## Recorded data
§
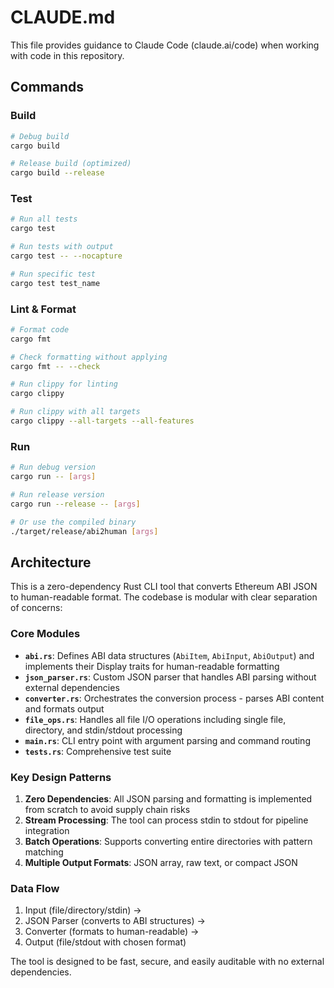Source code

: # CLAUDE.md

This file provides guidance to Claude Code (claude.ai/code) when working with code in this repository.

## Commands

### Build
```bash
# Debug build
cargo build

# Release build (optimized)
cargo build --release
```

### Test
```bash
# Run all tests
cargo test

# Run tests with output
cargo test -- --nocapture

# Run specific test
cargo test test_name
```

### Lint & Format
```bash
# Format code
cargo fmt

# Check formatting without applying
cargo fmt -- --check

# Run clippy for linting
cargo clippy

# Run clippy with all targets
cargo clippy --all-targets --all-features
```

### Run
```bash
# Run debug version
cargo run -- [args]

# Run release version
cargo run --release -- [args]

# Or use the compiled binary
./target/release/abi2human [args]
```

## Architecture

This is a zero-dependency Rust CLI tool that converts Ethereum ABI JSON to human-readable format. The codebase is modular with clear separation of concerns:

### Core Modules

- **`abi.rs`**: Defines ABI data structures (`AbiItem`, `AbiInput`, `AbiOutput`) and implements their Display traits for human-readable formatting
- **`json_parser.rs`**: Custom JSON parser that handles ABI parsing without external dependencies
- **`converter.rs`**: Orchestrates the conversion process - parses ABI content and formats output
- **`file_ops.rs`**: Handles all file I/O operations including single file, directory, and stdin/stdout processing
- **`main.rs`**: CLI entry point with argument parsing and command routing
- **`tests.rs`**: Comprehensive test suite

### Key Design Patterns

1. **Zero Dependencies**: All JSON parsing and formatting is implemented from scratch to avoid supply chain risks
2. **Stream Processing**: The tool can process stdin to stdout for pipeline integration
3. **Batch Operations**: Supports converting entire directories with pattern matching
4. **Multiple Output Formats**: JSON array, raw text, or compact JSON

### Data Flow

1. Input (file/directory/stdin) → 
2. JSON Parser (converts to ABI structures) → 
3. Converter (formats to human-readable) → 
4. Output (file/stdout with chosen format)

The tool is designed to be fast, secure, and easily auditable with no external dependencies.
§
## Aim of the exercise
Copy out each line of the data above, exactly, if it lies between the line holding "## Commands" and the line holding "for human-readable formatting", inclusive; copy no other line.

## Your response
## Commands

### Build
```bash
# Debug build
cargo build

# Release build (optimized)
cargo build --release
```

### Test
```bash
# Run all tests
cargo test

# Run tests with output
cargo test -- --nocapture

# Run specific test
cargo test test_name
```

### Lint & Format
```bash
# Format code
cargo fmt

# Check formatting without applying
cargo fmt -- --check

# Run clippy for linting
cargo clippy

# Run clippy with all targets
cargo clippy --all-targets --all-features
```

### Run
```bash
# Run debug version
cargo run -- [args]

# Run release version
cargo run --release -- [args]

# Or use the compiled binary
./target/release/abi2human [args]
```

## Architecture

This is a zero-dependency Rust CLI tool that converts Ethereum ABI JSON to human-readable format. The codebase is modular with clear separation of concerns:

### Core Modules

- **`abi.rs`**: Defines ABI data structures (`AbiItem`, `AbiInput`, `AbiOutput`) and implements their Display traits for human-readable formatting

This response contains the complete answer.